Do I need to use locks if the methods are already executed in a serial queue?

If you can interact with non thread-safe objects at the same time from multiple threads, yes, you can use locks (or a variety of other techniques) to synchronize your access. If you're doing all of your interaction from a serial queue, though, no locks are needed.

But you need to be careful because although you're using a serial queue, you've got completion handlers that could be running on different threads. But if you coordinate the interaction on those completion handlers so that none can ever run at the same time (more on that, below), then no locks (or other synchronization techniques) are needed.
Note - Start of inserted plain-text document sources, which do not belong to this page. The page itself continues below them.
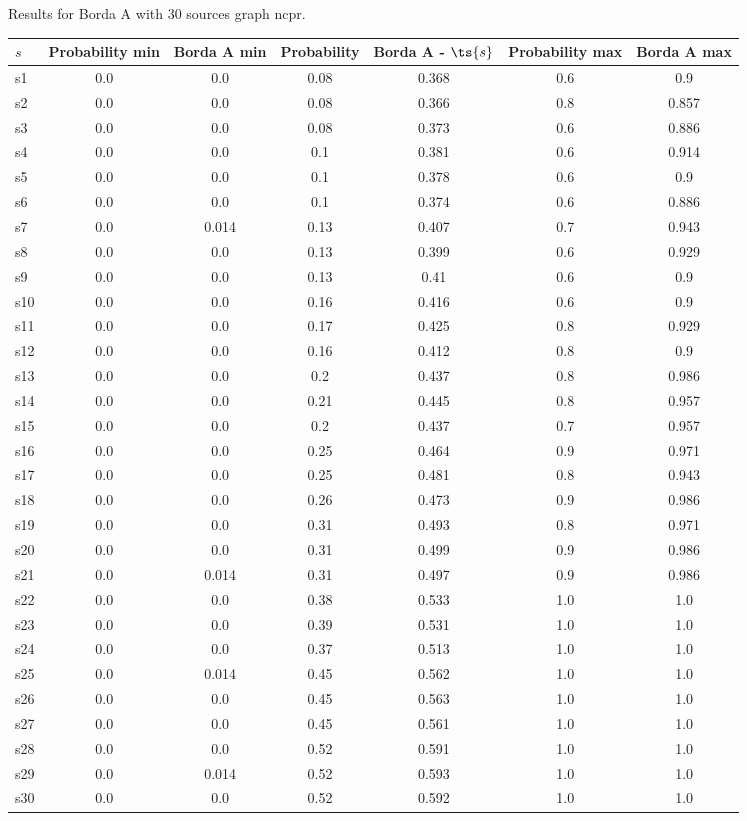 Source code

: \documentclass{article}
\begin{document}
\noindent Results for Borda A with 30 sources graph ncpr.

\noindent\begin{tabular}{|l|c|c|c|c|c|c|}
\hline
$s$& Probability min & Borda A min & Probability & Borda A - $\ts{s}$ & Probability max & Borda A max\\
\hline
s1 &0.0 & 0.0 & 0.08 & 0.368 & 0.6 & 0.9\\
\hline
s2 &0.0 & 0.0 & 0.08 & 0.366 & 0.8 & 0.857\\
\hline
s3 &0.0 & 0.0 & 0.08 & 0.373 & 0.6 & 0.886\\
\hline
s4 &0.0 & 0.0 & 0.1 & 0.381 & 0.6 & 0.914\\
\hline
s5 &0.0 & 0.0 & 0.1 & 0.378 & 0.6 & 0.9\\
\hline
s6 &0.0 & 0.0 & 0.1 & 0.374 & 0.6 & 0.886\\
\hline
s7 &0.0 & 0.014 & 0.13 & 0.407 & 0.7 & 0.943\\
\hline
s8 &0.0 & 0.0 & 0.13 & 0.399 & 0.6 & 0.929\\
\hline
s9 &0.0 & 0.0 & 0.13 & 0.41 & 0.6 & 0.9\\
\hline
s10 &0.0 & 0.0 & 0.16 & 0.416 & 0.6 & 0.9\\
\hline
s11 &0.0 & 0.0 & 0.17 & 0.425 & 0.8 & 0.929\\
\hline
s12 &0.0 & 0.0 & 0.16 & 0.412 & 0.8 & 0.9\\
\hline
s13 &0.0 & 0.0 & 0.2 & 0.437 & 0.8 & 0.986\\
\hline
s14 &0.0 & 0.0 & 0.21 & 0.445 & 0.8 & 0.957\\
\hline
s15 &0.0 & 0.0 & 0.2 & 0.437 & 0.7 & 0.957\\
\hline
s16 &0.0 & 0.0 & 0.25 & 0.464 & 0.9 & 0.971\\
\hline
s17 &0.0 & 0.0 & 0.25 & 0.481 & 0.8 & 0.943\\
\hline
s18 &0.0 & 0.0 & 0.26 & 0.473 & 0.9 & 0.986\\
\hline
s19 &0.0 & 0.0 & 0.31 & 0.493 & 0.8 & 0.971\\
\hline
s20 &0.0 & 0.0 & 0.31 & 0.499 & 0.9 & 0.986\\
\hline
s21 &0.0 & 0.014 & 0.31 & 0.497 & 0.9 & 0.986\\
\hline
s22 &0.0 & 0.0 & 0.38 & 0.533 & 1.0 & 1.0\\
\hline
s23 &0.0 & 0.0 & 0.39 & 0.531 & 1.0 & 1.0\\
\hline
s24 &0.0 & 0.0 & 0.37 & 0.513 & 1.0 & 1.0\\
\hline
s25 &0.0 & 0.014 & 0.45 & 0.562 & 1.0 & 1.0\\
\hline
s26 &0.0 & 0.0 & 0.45 & 0.563 & 1.0 & 1.0\\
\hline
s27 &0.0 & 0.0 & 0.45 & 0.561 & 1.0 & 1.0\\
\hline
s28 &0.0 & 0.0 & 0.52 & 0.591 & 1.0 & 1.0\\
\hline
s29 &0.0 & 0.014 & 0.52 & 0.593 & 1.0 & 1.0\\
\hline
s30 &0.0 & 0.0 & 0.52 & 0.592 & 1.0 & 1.0\\
\hline
\end{tabular}\\
\end{document}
A bunch of other thoughts based upon your code snippets (and conversations we've had elsewhere):

  1. You're still using the GCD dispatch calls with asynchronous methods. There's a cognitive dissonance there. Either

    • lose the dispatch queues altogether and use completion handler patterns (this is the better solution IMHO, but you say you can't change your endpoints which apparently precludes this more logical approach); or
    • make createFile and readFile behave synchronously (with semaphores, for example) and then you can take advantage of the GCD queue behaviors (we generally eschew patterns like locks, semaphores, or anything that will "wait", but given that you're doing this on background queue, it's less problematic).
  2. If you want these two fundamentally asynchronous tasks to behave synchronously, you can achieve this with locks, too, but I think dispatch semaphores are more the logical pattern if you're going to use dispatch queues.

  3. The better pattern would be to make createFile and readFile create custom, asynchronous, NSOperation subclasses. This is a much stronger pattern than locks or semaphores in GCD because it minimizes the deadlocking risks.

  4. Completely unrelated to the question here, I would not suggest making FileObject a singleton. Each FileObject is associated with a particular file, and it has no business being a singleton. This is especially important because we discovered offline that you're contemplating this being an XPC service with multiple requests coming in, and the singleton pattern is antithetical to that.

    Plus, as an aside, FileObject doesn't pass the basic criteria for when you'd use singletons. For discussion on the considerations of singletons (which we don't need to repeat here, especially since it's unrelated to your main question), see What is so bad about singletons? Singleton's have their place, but this is a scenario where you likely will want separate instances, so the singleton pattern seems especially ill-suited.